No es una democracia y los centros de poder ―de un país con 1.400 millones de personas― están ordenados en estricta jerarquía y, naturalmente, poseen pros y contras. Por un lado, las decisiones se toman en la cúspide: Comité Central del PCCh, Politburó y Comité Permanente del Politburó, aunque haya mecanismos de información local para la toma de decisiones. Y la dinámica interna favorece la actuación por miedo a las represalias del escalón superior, lo que no pocas veces deriva en ocultamiento y engaño. Por otra parte, lo dispuesto y ordenado se cumple con una rapidez inusitada y al milímetro en todo el país.
Las grandes empresas de aquí y de allí intentarán medrar por sus intereses, otra cosa es la capacidad de contención de ambos estados
La represión política sobre las líneas rojas marcadas por el PCCh (críticas a los símbolos del Estado, independencia de Taiwan, minoría étnicas de Xinjiang, corrupción y tráfico de drogas) es inexorable, sin embargo hay cierta libertad en el quehacer profesional y un desarrollo económico descomunal. Además, no se puede negar un compromiso político en la resolución de los grandes problemas que afectan no sólo a China, sino a la humanidad: pobreza y desarrollo desigual, proliferación de conflictos, cambio climático, energía, límites a internet y a la IA. Aunque con la limitación que impone el nacionalismo Chino, una suerte de “China first” bajo una ideologización blanda, es decir no vandálica.
De hecho, se están abordando los problemas de medio ambiente con mayor eficacia que en América o en Europa (España es una de las excepciones positivas), igual se puede decir del abordaje de las desigualdades sociales y económicas, o del problema de las energías limpias, etc. Quizá no sea un modelo a imitar, pero sí a tener en cuenta. Pues los problemas nos son comunes en gran parte y también las soluciones. Pongamos ejemplos: la organicidad social, la redistribución de la riqueza, los límites a la libertad propia para no dañar la ajena, etc., temas que tanto ellos como nosotros habremos de revisar e intercambiar conocimiento para generar sociedades más justas y equitativas.

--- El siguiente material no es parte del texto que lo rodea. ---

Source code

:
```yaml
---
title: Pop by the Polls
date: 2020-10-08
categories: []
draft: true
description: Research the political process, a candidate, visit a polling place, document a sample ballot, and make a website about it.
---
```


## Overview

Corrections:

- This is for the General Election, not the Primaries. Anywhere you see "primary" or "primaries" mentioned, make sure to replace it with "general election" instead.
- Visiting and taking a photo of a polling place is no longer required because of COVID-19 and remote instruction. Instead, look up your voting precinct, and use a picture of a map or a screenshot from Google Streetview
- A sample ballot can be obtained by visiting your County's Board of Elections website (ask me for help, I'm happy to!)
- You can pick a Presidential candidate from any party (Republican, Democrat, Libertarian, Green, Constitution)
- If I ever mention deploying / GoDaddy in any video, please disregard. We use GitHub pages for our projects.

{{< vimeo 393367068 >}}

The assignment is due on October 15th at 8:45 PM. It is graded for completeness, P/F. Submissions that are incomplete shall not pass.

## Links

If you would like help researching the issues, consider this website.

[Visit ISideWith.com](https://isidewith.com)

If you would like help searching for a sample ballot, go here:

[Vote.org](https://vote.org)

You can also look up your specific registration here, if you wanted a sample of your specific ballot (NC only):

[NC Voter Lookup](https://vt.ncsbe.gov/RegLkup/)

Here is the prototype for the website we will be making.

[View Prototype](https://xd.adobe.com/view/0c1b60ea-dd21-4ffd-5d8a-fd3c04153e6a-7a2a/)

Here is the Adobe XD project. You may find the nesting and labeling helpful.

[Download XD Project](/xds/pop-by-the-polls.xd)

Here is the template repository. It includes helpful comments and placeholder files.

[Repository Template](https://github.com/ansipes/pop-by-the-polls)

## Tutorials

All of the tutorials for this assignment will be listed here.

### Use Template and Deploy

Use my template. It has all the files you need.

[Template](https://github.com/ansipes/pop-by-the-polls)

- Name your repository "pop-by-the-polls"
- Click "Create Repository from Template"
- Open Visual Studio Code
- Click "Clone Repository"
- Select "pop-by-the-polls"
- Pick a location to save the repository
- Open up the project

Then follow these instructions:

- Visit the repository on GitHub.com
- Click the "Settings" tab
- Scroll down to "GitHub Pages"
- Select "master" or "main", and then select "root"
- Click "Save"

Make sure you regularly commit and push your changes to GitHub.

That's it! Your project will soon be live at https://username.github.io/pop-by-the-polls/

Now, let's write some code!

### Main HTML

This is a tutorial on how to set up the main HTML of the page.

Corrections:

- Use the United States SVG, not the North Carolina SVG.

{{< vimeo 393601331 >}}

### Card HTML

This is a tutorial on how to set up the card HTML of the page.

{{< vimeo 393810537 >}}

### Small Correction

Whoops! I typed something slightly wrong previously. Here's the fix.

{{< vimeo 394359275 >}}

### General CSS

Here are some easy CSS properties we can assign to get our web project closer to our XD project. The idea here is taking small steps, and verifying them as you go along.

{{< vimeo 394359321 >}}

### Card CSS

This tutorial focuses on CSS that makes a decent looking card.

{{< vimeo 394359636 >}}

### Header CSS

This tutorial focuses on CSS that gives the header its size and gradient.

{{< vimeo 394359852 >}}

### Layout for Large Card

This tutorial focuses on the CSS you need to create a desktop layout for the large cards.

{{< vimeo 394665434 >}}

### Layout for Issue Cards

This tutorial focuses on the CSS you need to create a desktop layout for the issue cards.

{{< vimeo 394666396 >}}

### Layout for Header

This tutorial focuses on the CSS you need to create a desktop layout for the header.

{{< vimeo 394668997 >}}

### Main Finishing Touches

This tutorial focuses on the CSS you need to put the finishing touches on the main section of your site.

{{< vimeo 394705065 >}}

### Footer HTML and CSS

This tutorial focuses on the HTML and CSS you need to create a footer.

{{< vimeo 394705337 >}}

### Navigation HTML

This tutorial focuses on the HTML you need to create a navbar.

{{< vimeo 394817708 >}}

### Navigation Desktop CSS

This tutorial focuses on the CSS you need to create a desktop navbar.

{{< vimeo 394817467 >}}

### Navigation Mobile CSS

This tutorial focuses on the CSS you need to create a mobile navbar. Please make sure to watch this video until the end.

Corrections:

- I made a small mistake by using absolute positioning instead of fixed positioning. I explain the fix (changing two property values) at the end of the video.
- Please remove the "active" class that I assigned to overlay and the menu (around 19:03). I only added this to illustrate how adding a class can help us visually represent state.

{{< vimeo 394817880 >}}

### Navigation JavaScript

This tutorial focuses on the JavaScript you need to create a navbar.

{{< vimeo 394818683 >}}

¿Ha comenzado la cooperación más allá del beneficio económico? No. En relación con lo que podríamos calificar de “primer encuentro global”, apuntar que del lado de la primera potencia, Trump estuvo acompañado por los CEOS de las Big Tech y algún miembro de su familia (tampoco los demócratas habrían hecho algo distinto). Por parte de China, asistieron los representantes más importantes del Estado: Wan Yi, principal responsable de la diplomacia y política exterior, He Lifeng, artífice de la actual economía de Xi, Cai Qi, responsable de agenda de Xi Jinping y de coordinación política y, aunque no estuviera en la reunión sí participa siempre en cuestiones de calado económico, Li Qiang y, naturalmente, el propio Xi Jinping y los responsables de las grandes empresas. Empresas implicadas en producción de semiconductores, IA, automoción eléctrica, energía, banca estatal y tierras raras y nuevos materiales.

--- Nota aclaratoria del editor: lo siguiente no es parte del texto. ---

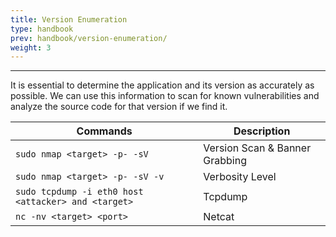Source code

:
 ```yaml
---
title: Version Enumeration
type: handbook
prev: handbook/version-enumeration/
weight: 3
---
```

---
It is essential to determine the application and its version as accurately as possible. We can use this information to scan for known vulnerabilities 
and analyze the source code for that version if we find it.


| Commands                                                               | Description                    |
|------------------------------------------------------------------------|--------------------------------|
| `sudo nmap <target> -p- -sV`                                           | Version Scan & Banner Grabbing |
| `sudo nmap <target> -p- -sV -v`                                        | Verbosity Level                |
| `sudo tcpdump -i eth0 host <attacker> and <target>`                    | Tcpdump                        |
| `nc -nv <target> <port>`                                               | Netcat                         |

Esta disimetría tiene que ver con el dominio del interés privado frente al interés público. Por tanto, hay pocas esperanzas de sintonía. Las grandes empresas de aquí y de allí intentarán medrar por sus intereses, otra cosa es la capacidad de contención de ambos Estados. En EEUU las empresas lo tienen fácil y el interés privado, también. Por cierto, a este encuentro entre las dos potencias (creo que no comparable a otros históricos) precede otro anterior. El China-California Business Forum celebrado el martes 12 de mayo en Los Ángeles con los dirigentes de Silicon Valley, en donde el embajador chino en Estados Unidos, Xie Feng, en un discurso por video, pidió a California que contribuya a encontrar el camino correcto de respeto mutuo, coexistencia pacífica y cooperación de ganancia compartida para China y Estados Unidos de la nueva era.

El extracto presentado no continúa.